(Work instruction) Read the records below. Copy each line where the string "otimes" occurs.

(Material to process Opens)

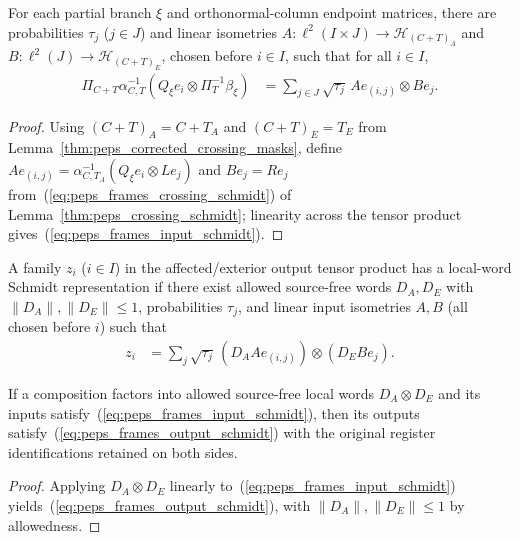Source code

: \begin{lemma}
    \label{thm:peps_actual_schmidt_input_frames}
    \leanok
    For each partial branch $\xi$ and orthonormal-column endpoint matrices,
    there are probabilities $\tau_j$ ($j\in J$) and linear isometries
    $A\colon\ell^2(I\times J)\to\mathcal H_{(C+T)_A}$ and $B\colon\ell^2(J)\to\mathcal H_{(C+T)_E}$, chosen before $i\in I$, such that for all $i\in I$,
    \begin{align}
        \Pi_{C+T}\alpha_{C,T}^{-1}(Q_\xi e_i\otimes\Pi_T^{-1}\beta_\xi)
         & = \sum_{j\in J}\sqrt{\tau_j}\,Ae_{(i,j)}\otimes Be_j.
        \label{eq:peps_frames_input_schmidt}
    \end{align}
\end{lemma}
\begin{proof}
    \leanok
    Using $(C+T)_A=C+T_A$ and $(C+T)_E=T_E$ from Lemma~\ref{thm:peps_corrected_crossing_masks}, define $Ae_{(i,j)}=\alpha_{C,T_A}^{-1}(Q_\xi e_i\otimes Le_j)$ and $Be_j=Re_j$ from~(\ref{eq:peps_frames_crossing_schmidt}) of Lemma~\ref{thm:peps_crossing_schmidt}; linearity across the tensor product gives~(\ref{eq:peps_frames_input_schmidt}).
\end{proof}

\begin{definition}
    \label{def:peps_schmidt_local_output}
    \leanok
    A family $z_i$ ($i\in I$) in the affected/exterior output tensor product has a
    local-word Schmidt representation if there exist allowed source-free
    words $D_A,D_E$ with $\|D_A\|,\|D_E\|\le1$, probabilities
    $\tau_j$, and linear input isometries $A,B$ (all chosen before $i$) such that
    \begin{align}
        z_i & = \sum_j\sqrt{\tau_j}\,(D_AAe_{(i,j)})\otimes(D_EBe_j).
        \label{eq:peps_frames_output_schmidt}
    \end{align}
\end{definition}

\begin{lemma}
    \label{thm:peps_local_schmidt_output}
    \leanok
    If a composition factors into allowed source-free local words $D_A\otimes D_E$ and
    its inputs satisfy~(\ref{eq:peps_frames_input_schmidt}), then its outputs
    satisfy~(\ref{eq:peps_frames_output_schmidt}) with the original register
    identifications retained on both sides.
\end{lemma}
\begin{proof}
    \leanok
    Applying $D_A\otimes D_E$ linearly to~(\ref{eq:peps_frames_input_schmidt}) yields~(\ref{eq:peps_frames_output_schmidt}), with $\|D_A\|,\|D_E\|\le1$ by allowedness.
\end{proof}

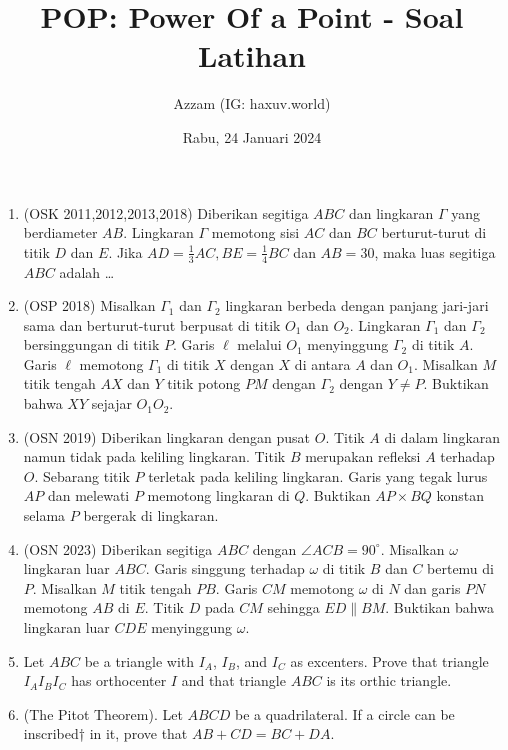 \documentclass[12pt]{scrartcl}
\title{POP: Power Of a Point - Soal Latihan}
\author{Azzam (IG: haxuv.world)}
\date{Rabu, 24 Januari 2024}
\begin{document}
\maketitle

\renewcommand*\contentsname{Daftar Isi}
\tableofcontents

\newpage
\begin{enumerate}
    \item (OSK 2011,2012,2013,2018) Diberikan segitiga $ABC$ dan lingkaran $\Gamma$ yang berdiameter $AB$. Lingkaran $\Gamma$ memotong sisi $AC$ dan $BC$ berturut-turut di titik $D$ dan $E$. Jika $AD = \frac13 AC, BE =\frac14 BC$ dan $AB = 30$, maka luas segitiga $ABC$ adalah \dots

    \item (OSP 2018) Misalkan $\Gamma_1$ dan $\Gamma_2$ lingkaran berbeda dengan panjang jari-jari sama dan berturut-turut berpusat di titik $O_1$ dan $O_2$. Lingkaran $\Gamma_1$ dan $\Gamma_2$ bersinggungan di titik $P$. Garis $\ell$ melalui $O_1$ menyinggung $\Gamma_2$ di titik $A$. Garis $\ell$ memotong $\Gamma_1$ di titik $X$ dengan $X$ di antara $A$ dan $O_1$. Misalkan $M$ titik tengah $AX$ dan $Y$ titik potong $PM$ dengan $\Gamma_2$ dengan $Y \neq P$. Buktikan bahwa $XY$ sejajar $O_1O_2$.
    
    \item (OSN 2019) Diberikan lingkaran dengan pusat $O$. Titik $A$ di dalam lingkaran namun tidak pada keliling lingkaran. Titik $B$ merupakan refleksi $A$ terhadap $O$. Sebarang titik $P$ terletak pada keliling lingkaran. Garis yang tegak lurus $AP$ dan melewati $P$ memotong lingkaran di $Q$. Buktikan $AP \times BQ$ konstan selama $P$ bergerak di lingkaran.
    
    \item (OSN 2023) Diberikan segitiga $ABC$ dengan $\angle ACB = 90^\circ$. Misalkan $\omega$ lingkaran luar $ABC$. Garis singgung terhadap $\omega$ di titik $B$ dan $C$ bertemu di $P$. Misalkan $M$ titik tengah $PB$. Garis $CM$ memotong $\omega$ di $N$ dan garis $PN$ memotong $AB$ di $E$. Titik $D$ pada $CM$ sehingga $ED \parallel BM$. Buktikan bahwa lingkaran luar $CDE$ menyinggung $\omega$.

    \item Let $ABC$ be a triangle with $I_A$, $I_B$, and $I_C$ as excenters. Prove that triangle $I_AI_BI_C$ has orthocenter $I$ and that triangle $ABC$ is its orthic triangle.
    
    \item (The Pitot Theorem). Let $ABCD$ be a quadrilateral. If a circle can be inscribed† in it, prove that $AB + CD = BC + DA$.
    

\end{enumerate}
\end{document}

(Material to process Closes)

(Reply)
        \Pi_{C+T}\alpha_{C,T}^{-1}(Q_\xi e_i\otimes\Pi_T^{-1}\beta_\xi)
         & = \sum_{j\in J}\sqrt{\tau_j}\,Ae_{(i,j)}\otimes Be_j.
    Using $(C+T)_A=C+T_A$ and $(C+T)_E=T_E$ from Lemma~\ref{thm:peps_corrected_crossing_masks}, define $Ae_{(i,j)}=\alpha_{C,T_A}^{-1}(Q_\xi e_i\otimes Le_j)$ and $Be_j=Re_j$ from~(\ref{eq:peps_frames_crossing_schmidt}) of Lemma~\ref{thm:peps_crossing_schmidt}; linearity across the tensor product gives~(\ref{eq:peps_frames_input_schmidt}).
        z_i & = \sum_j\sqrt{\tau_j}\,(D_AAe_{(i,j)})\otimes(D_EBe_j).
    If a composition factors into allowed source-free local words $D_A\otimes D_E$ and
    Applying $D_A\otimes D_E$ linearly to~(\ref{eq:peps_frames_input_schmidt}) yields~(\ref{eq:peps_frames_output_schmidt}), with $\|D_A\|,\|D_E\|\le1$ by allowedness.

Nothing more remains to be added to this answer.